The strategy would then "just" adapt the threshold and run the strategy one more time with the new threshold. With expectation that next time there's gonna be at least one node that is minimally utilized (on the scale [underutilized, utilized, overutilized]).

@slobo I wonder if dynamically adapting the threshold would be something applicable in your use case(s)?

Feb 22 '22 15:02 ingvagabund

I wonder how many least-utilized nodes should we evict from, how many higher nodes should we target? (taking into account not just the case where all the nodes are underutilized)

If the goal of HighNodeUtilization is to bin-pack, then imo the answer is "all the nodes". For example if you have 4 nodes with these utilizations:

10% 20% 30% 40%

Then evicting from the lowest on to the highest would follow these steps:

1. 0% 20% 30% 50%
2. 0% 0% 30% 70%
3. 0% 0% 0% 100%

Since the scheduler doesn't have any configurable threshold for "fully-packed" (ie, it always tries for 100% utilization when configured this way), then staying in sync with the assume re-scheduling strategy would use this assumption that we want as few nodes as possible with 100% and as many as possible with 0%

Feb 22 '22 15:02 damemi

I wonder what's the percentage of fully evictable nodes compared to "fully-packed" nodes in the wild.

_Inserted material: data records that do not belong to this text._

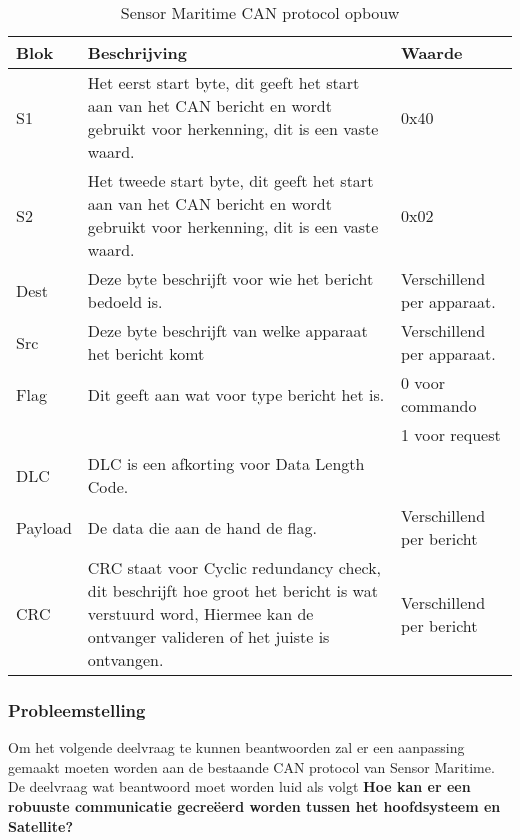 \begin{table}[h!]
	\caption{Sensor Maritime CAN protocol opbouw}
	\label{tab:cansensorprotocol}
	\begin{tabular}{p{1.5cm}p{10.5cm}p{3cm}}
	\toprule
	\textbf{Blok} & \textbf{Beschrijving} & \textbf{Waarde}\\ \midrule
	S1		& Het eerst start byte, dit geeft het start aan van het CAN bericht en wordt gebruikt voor herkenning, dit is een vaste waard.	& 0x40 \\
	S2		& Het tweede start byte, dit geeft het start aan van het CAN bericht en wordt gebruikt voor herkenning, dit is een vaste waard. & 0x02 \\
	Dest	& Deze byte beschrijft voor wie het bericht bedoeld is.		& Verschillend per apparaat. \\
	Src		& Deze byte beschrijft van welke apparaat het bericht komt	& Verschillend per apparaat.\\ 
	Flag	& Dit geeft aan wat voor type bericht het is.             & 0 voor commando \\ 
			& & 1 voor request \\ 
	DLC		& DLC is een afkorting voor Data Length Code.             & \\ 
	Payload	& De data die aan de hand de flag. & Verschillend per bericht\\
	CRC		& CRC staat voor Cyclic redundancy check, dit beschrijft hoe groot het bericht is wat verstuurd word, Hiermee kan de ontvanger valideren of het juiste is ontvangen. & Verschillend per bericht\\ \bottomrule
	\end{tabular}
\end{table}

\subsubsection{Probleemstelling}
Om het volgende deelvraag te kunnen beantwoorden zal er een aanpassing gemaakt moeten worden aan de bestaande CAN protocol van Sensor Maritime. De deelvraag wat beantwoord moet worden luid als volgt \textbf{Hoe kan er een robuuste  communicatie gecreëerd worden tussen het hoofdsysteem en Satellite?}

Given the descheduler can not simulate what's the optimal number of nodes to be left intact, we still need some artificial threshold/way of saying "this is where we stop evicting so we don't over-flood remaining nodes". The current algorithm is too simple and presumably sub-optimal to take into account the assumption.

I wonder if it is worth extending the current implementation towards the assumption or re-implementing it (maybe as a new strategy replacing this one) to evict pods from the lowest to the highest utilized nodes. I have not explored this path yet. Open to discussion.

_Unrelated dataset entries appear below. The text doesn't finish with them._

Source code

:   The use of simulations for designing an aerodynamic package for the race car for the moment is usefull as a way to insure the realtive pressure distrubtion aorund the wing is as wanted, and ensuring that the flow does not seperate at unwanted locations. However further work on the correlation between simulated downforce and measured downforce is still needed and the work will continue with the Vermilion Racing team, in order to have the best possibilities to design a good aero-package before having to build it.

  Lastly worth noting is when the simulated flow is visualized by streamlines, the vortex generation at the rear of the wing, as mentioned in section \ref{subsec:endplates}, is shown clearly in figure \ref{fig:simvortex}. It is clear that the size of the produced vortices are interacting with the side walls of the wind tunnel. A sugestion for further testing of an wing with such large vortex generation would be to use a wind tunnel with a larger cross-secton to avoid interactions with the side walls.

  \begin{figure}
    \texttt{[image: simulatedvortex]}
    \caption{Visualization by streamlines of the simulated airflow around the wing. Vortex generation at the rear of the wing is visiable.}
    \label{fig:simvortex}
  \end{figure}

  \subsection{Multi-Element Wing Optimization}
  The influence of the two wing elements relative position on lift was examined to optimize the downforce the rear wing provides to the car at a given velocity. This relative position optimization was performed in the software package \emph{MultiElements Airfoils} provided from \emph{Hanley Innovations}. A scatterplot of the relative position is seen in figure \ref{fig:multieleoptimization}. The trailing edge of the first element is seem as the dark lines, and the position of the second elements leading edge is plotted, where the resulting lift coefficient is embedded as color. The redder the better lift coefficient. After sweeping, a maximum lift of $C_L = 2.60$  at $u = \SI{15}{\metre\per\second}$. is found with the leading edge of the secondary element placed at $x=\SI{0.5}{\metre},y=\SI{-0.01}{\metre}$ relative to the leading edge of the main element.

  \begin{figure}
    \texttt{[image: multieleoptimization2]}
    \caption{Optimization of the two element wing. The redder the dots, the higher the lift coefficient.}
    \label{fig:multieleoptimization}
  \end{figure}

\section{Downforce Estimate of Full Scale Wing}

Feb 22 '22 16:02 ingvagabund

I also would not recommend it as a method to bypass a proper scheduler configuration

My use case is that nodes were properly provisioned at the time of scale-up, but maybe some pods were from jobs of something. Leaving the node over provisioned (under utilized). Thus I want the descheduler to fix that issue that would otherwise go untouched.

Mar 06 '22 17:03 ghostsquad

it seems we need to has some big picture potential to improve the descheduler for this part.

Mar 07 '22 00:03 JaneLiuL

I also would not recommend it as a method to bypass a proper scheduler configuration

My use case is that nodes were properly provisioned at the time of scale-up, but maybe some pods were from jobs of something. Leaving the node over provisioned (under utilized). Thus I want the descheduler to fix that issue that would otherwise go untouched.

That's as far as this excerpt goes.